# Exercise material
╭──
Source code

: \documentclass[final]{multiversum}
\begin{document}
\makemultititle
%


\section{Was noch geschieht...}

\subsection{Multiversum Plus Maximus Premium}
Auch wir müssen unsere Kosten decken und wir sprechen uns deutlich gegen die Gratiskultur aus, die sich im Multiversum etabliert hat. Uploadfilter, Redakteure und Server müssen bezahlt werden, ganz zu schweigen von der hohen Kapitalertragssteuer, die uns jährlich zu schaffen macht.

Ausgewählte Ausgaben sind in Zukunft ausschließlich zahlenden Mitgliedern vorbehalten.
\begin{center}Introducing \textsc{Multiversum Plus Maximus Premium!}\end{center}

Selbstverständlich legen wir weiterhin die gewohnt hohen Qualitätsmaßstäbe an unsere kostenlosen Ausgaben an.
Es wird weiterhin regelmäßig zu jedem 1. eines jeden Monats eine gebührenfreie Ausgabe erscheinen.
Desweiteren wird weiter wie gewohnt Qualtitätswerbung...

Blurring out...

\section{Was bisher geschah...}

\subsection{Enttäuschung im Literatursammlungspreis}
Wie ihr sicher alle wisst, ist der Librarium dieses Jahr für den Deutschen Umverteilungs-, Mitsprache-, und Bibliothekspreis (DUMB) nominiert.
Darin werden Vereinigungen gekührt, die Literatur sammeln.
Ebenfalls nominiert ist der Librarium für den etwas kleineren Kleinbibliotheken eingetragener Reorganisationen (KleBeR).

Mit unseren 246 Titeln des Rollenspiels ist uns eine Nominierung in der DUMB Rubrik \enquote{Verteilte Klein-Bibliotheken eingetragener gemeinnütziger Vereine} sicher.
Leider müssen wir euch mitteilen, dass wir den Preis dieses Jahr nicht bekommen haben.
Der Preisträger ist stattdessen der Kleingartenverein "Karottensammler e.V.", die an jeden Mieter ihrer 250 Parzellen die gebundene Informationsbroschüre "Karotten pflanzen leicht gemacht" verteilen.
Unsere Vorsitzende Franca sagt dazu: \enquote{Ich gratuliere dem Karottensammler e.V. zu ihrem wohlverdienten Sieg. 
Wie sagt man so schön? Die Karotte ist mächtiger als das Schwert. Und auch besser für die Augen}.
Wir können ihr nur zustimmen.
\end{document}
╰──
Restate the material exactly as given.

# Task response
Source code

: \documentclass[final]{multiversum}
\begin{document}
\makemultititle
%


\section{Was noch geschieht...}

\subsection{Multiversum Plus Maximus Premium}
Auch wir müssen unsere Kosten decken und wir sprechen uns deutlich gegen die Gratiskultur aus, die sich im Multiversum etabliert hat. Uploadfilter, Redakteure und Server müssen bezahlt werden, ganz zu schweigen von der hohen Kapitalertragssteuer, die uns jährlich zu schaffen macht.

Ausgewählte Ausgaben sind in Zukunft ausschließlich zahlenden Mitgliedern vorbehalten.
\begin{center}Introducing \textsc{Multiversum Plus Maximus Premium!}\end{center}

Selbstverständlich legen wir weiterhin die gewohnt hohen Qualitätsmaßstäbe an unsere kostenlosen Ausgaben an.
Es wird weiterhin regelmäßig zu jedem 1. eines jeden Monats eine gebührenfreie Ausgabe erscheinen.
Desweiteren wird weiter wie gewohnt Qualtitätswerbung...

Blurring out...

\section{Was bisher geschah...}

\subsection{Enttäuschung im Literatursammlungspreis}
Wie ihr sicher alle wisst, ist der Librarium dieses Jahr für den Deutschen Umverteilungs-, Mitsprache-, und Bibliothekspreis (DUMB) nominiert.
Darin werden Vereinigungen gekührt, die Literatur sammeln.
Ebenfalls nominiert ist der Librarium für den etwas kleineren Kleinbibliotheken eingetragener Reorganisationen (KleBeR).

Mit unseren 246 Titeln des Rollenspiels ist uns eine Nominierung in der DUMB Rubrik \enquote{Verteilte Klein-Bibliotheken eingetragener gemeinnütziger Vereine} sicher.
Leider müssen wir euch mitteilen, dass wir den Preis dieses Jahr nicht bekommen haben.
Der Preisträger ist stattdessen der Kleingartenverein "Karottensammler e.V.", die an jeden Mieter ihrer 250 Parzellen die gebundene Informationsbroschüre "Karotten pflanzen leicht gemacht" verteilen.
Unsere Vorsitzende Franca sagt dazu: \enquote{Ich gratuliere dem Karottensammler e.V. zu ihrem wohlverdienten Sieg. 
Wie sagt man so schön? Die Karotte ist mächtiger als das Schwert. Und auch besser für die Augen}.
Wir können ihr nur zustimmen.
\end{document}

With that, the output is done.